Hmmm… katanya nggak suka drama…
Drama bisa dimunculkan dalam bentuk berpura-pura tenang tapi sikap menunjukkan sebaliknya, membesar-besarkan masalah, mengungkit kesalahan-kesalahan yang sudah lewat, menyambung-nyambungkan situasi atau fakta, dan yang paling rumit adalah mengalah dengan sengaja agar pihak lain merasa bersalah (atau biasa dikenal dengan istilah Blame Game).
Jika mau super lengkap, ada banyak sekali penjelasan mengapa wanita memiliki hobi bermain hal-hal tersebut. Berikut adalah beberapa yang paling signifikan:
- Drama membuat mereka merasa penting. Coba ingat baik-baik sejarah setiap dramatisasi konflik yang terjadi dalam romansa Anda. Biasanya bisa ditelusuri pada perilaku Anda yang seolah-olah tidak lagi membuatnya merasa menjadi bagian penting -kalau bukan yang terpenting- dalam hidup Anda. Yang dia ungkit mungkin perilaku seperti telat jemput, jarang kasih kabar, tidak bisa ambil hati orangtuanya, atau mendadak beritahu ada undangan resepsi (klasik). Namun perilaku itu sendiri tidak sebegitu penting dibandingkan pesan yang dia tangkap di dalam hati, “Dia melakukan X, Y, Z itu pasti karena aku sudah tidak penting lagi.”

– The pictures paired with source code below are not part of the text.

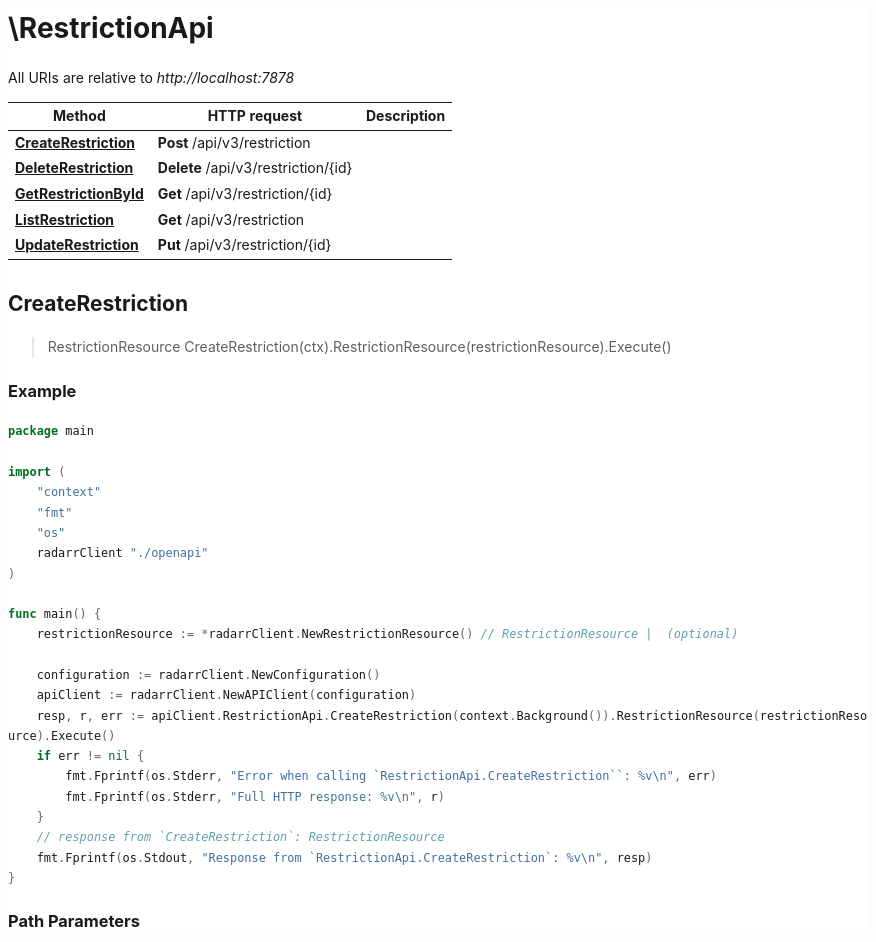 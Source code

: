 # \RestrictionApi

All URIs are relative to *http://localhost:7878*

Method | HTTP request | Description
------------- | ------------- | -------------
[**CreateRestriction**](RestrictionApi.md#CreateRestriction) | **Post** /api/v3/restriction | 
[**DeleteRestriction**](RestrictionApi.md#DeleteRestriction) | **Delete** /api/v3/restriction/{id} | 
[**GetRestrictionById**](RestrictionApi.md#GetRestrictionById) | **Get** /api/v3/restriction/{id} | 
[**ListRestriction**](RestrictionApi.md#ListRestriction) | **Get** /api/v3/restriction | 
[**UpdateRestriction**](RestrictionApi.md#UpdateRestriction) | **Put** /api/v3/restriction/{id} | 



## CreateRestriction

> RestrictionResource CreateRestriction(ctx).RestrictionResource(restrictionResource).Execute()



### Example

```go
package main

import (
    "context"
    "fmt"
    "os"
    radarrClient "./openapi"
)

func main() {
    restrictionResource := *radarrClient.NewRestrictionResource() // RestrictionResource |  (optional)

    configuration := radarrClient.NewConfiguration()
    apiClient := radarrClient.NewAPIClient(configuration)
    resp, r, err := apiClient.RestrictionApi.CreateRestriction(context.Background()).RestrictionResource(restrictionResource).Execute()
    if err != nil {
        fmt.Fprintf(os.Stderr, "Error when calling `RestrictionApi.CreateRestriction``: %v\n", err)
        fmt.Fprintf(os.Stderr, "Full HTTP response: %v\n", r)
    }
    // response from `CreateRestriction`: RestrictionResource
    fmt.Fprintf(os.Stdout, "Response from `RestrictionApi.CreateRestriction`: %v\n", resp)
}
```

### Path Parameters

- Drama membuatnya terlalu sibuk mengamati hidup orang lain agar tidak punya waktu mengamati kesalahan dan kelemahan diri sendiri. Dalam pelatihan, saya selalu menegaskan pembelajaran ini berulang-ulang, “A woman’s problem is her insecurity, while a man’s is his immaturity.” Jadi untuk dapat menciptakan ilusi seolah-olah aman (secure) dan tidak bermasalah, ia menuding-nuding perilaku ketidakdewasaan sang pasangan dan membicarakan panjang lebar dengan teman-temannya. Kekuatan misdireksi. Siapa bilang wanita tidak bisa jadi pesulap?

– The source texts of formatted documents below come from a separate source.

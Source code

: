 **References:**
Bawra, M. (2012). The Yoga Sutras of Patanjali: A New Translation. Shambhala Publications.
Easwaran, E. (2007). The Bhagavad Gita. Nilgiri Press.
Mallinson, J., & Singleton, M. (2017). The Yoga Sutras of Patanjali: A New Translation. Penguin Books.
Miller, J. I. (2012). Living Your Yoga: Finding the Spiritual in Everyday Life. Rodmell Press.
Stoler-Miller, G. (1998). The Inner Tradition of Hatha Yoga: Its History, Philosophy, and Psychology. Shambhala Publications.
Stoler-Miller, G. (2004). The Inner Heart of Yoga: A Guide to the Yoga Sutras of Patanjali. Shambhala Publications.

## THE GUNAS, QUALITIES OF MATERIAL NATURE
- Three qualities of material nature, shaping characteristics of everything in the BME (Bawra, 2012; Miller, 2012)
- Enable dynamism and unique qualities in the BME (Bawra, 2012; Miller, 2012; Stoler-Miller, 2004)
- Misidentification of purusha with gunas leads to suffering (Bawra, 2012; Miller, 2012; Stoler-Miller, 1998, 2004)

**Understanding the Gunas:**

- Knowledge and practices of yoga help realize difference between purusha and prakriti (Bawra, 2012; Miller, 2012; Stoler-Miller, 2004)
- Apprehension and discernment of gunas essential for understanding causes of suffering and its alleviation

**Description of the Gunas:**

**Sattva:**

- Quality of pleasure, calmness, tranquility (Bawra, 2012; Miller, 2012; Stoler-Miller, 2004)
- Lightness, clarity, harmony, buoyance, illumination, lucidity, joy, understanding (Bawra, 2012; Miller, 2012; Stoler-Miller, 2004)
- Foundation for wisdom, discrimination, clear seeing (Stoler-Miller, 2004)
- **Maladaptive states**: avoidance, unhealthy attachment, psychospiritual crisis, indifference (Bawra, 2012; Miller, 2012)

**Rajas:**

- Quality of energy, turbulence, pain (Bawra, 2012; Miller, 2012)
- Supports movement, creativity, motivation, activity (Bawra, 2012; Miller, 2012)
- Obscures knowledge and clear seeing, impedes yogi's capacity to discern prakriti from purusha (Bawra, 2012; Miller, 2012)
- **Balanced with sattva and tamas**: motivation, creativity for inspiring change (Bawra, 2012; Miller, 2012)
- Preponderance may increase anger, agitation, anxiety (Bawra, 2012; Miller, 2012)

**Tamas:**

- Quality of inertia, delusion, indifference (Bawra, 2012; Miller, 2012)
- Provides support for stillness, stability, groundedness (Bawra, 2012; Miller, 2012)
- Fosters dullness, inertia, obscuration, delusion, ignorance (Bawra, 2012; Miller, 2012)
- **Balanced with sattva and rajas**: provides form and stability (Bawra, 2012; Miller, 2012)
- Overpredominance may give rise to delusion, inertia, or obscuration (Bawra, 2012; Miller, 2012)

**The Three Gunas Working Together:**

- Drama merupakan mekanisme pertahanan ketika sudah terpojok. Ini mungkin stereotip dangkal, namun semakin lama berada dalam sebuah hubungan romansa, kemampuan problem-solving seorang wanita semakin menurun dibandingkan sebelum era hubungan tersebut. Istilah pendeknya, manja. Jadi ketika ia merasa terpojok kebingungan menghadapi sesuatu, daripada duduk diam merasa bodoh karena tidak bisa memikirkan solusi, ia mengalihkan energinya dalam sebuah pelampiasan drama emosional yang meledak-ledak, dengan harapan orang lain bersedia memperbaiki keadaan untuknya.
- Terakhir, drama merupakan kesempatan baginya untuk menguji sang pasangan. Dalam workshop ada satu baris kalimat yang akan menyadarkan Anda, “If they’re giving you hell, you should be proud cos they’re doing their job well!” Ketika Anda bisa merespon dengan menunjukkan kualitas sebagai pria yang stabil dan kuat, barulah mereka merasa memiliki area nyaman untuk bersandar dan mempercayakan seluruh hidup pada Anda.
Ribuan tahun yang lalu, dikenal seorang wanita yang memulai kebiasaan drama ini. Ketika sadar baru saja melakukan sebuah kesalahan besar, dia buru-buru memanggil sang kekasih, membujuk dan melibatkannya dalam kekacauan tersebut. Drama tersebut berhasil. Wanita itu bernama Hawa.
Do yourself a favor: Sebagai pria, jangan bahas tentang tulisan hari ini kepada pasangan Anda. Hayati saja dalam hati dan telan pil pahit ini diam-diam; rasanya tidak enak, tapi setidaknya Anda kini mengerti mengapa dia melakukan apa yang selama ini dia lakukan.